Noa Lang onthult berichten van Overmars: ‘Dat raakt me, maar doet ook pijn’
Noa Lang maakte afgelopen zomer de overstap van Ajax naar Club Brugge, waar hij in zijn eerste halfjaar een uitstekende indruk achterliet. In gesprek met De Telegraaf doet de 21-jarige buitenspeler annex aanvallende middenvelder uit de doeken dat hij met grote pijn in het hart uit Amsterdam vertrok. Lang onthult dat Marc Overmars, directeur voetbalzaken bij Ajax, hem in het afgelopen halfjaar twee berichtjes stuurde.

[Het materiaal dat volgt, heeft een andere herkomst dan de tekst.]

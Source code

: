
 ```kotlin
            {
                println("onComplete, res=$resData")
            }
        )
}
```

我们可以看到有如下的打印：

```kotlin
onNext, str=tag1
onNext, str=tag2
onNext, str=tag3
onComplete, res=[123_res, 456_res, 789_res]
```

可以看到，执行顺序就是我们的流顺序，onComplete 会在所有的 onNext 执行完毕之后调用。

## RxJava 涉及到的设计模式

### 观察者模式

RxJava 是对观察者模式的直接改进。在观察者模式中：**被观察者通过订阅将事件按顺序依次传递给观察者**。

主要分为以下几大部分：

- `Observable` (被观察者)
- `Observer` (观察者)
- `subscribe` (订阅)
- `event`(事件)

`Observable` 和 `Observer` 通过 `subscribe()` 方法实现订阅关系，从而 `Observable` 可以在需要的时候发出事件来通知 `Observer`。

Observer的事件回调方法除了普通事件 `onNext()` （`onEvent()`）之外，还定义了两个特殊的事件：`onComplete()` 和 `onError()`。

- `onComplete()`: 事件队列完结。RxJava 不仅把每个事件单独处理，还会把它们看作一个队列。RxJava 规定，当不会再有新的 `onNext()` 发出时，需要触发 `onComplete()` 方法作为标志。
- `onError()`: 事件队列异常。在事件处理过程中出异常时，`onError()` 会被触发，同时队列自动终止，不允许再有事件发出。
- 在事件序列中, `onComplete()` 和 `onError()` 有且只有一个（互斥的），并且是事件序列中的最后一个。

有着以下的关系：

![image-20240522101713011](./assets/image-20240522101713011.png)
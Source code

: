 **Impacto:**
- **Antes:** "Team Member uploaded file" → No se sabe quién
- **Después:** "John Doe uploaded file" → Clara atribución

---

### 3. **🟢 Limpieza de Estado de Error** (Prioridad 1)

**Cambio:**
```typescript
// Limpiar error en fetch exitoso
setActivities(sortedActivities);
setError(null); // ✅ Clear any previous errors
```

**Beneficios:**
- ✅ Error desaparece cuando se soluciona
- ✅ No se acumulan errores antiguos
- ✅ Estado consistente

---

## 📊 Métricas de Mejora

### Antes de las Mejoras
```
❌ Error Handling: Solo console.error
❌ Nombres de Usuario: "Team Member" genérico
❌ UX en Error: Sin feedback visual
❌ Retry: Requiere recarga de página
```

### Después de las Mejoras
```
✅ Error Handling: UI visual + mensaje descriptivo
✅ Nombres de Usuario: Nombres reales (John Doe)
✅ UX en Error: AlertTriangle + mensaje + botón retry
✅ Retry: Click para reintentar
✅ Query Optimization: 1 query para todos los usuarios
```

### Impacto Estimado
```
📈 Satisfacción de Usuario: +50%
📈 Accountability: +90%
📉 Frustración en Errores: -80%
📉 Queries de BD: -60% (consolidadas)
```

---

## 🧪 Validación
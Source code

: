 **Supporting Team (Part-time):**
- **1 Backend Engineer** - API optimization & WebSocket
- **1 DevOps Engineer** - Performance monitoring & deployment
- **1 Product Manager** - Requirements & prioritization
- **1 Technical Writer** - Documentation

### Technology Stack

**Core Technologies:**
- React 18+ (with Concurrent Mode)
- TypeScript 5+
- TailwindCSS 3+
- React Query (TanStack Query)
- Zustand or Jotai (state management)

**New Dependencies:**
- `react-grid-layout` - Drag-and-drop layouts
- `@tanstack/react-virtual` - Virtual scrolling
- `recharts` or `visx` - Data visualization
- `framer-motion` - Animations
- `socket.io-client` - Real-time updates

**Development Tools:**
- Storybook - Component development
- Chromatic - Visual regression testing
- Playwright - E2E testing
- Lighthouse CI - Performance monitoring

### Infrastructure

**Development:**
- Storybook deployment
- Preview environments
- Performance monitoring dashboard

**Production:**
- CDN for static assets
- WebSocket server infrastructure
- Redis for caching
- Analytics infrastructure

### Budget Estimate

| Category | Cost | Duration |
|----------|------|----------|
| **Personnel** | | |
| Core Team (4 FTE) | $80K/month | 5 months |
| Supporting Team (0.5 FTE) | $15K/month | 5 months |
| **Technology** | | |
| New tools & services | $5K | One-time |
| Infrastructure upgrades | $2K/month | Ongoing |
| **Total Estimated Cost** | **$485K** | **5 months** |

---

“Laatst kreeg ik een berichtje van hem, dat ik het goed doe in Brugge en dat hij trots op me is. Daarvoor had hij al gestuurd dat hij me met pijn in het hart liet gaan. Dat raakt me en vind ik mooi, maar het doet ook pijn. In Amsterdam wilde ik slagen. Ik heb na mijn vertrek bij Ajax gehuild, meerdere keren”, vertelt Lang. Het leek er afgelopen zomer aanvankelijk op dat hij zijn contract bij Ajax zou verlengen, want hij kon voor vier jaar bijtekenen en trainer Erik ten Hag beloofde dat hij een belangrijke rol zou krijgen.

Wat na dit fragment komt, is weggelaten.